**ABOUT THIS TASK:**
Could you restate exactly the lines that begin at the line with "and vice versa." and end at the final line of the data?

**MATERIAL PROVIDED:**

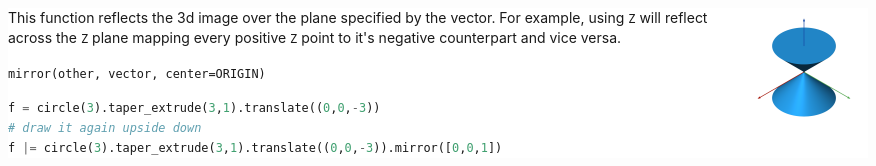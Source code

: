 <img width=128 align="right" src="docs/images/mirror.png">

This function reflects the 3d image over the plane specified by the vector.
For example, using `Z` will reflect across the `Z` plane mapping every positive
`Z` point to it's negative counterpart and vice versa.

`mirror(other, vector, center=ORIGIN)`

```python
f = circle(3).taper_extrude(3,1).translate((0,0,-3))
# draw it again upside down
f |= circle(3).taper_extrude(3,1).translate((0,0,-3)).mirror([0,0,1])
```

**ANSWER SPACE:**
`Z` point to it's negative counterpart and vice versa.

`mirror(other, vector, center=ORIGIN)`

```python
f = circle(3).taper_extrude(3,1).translate((0,0,-3))
# draw it again upside down
f |= circle(3).taper_extrude(3,1).translate((0,0,-3)).mirror([0,0,1])
```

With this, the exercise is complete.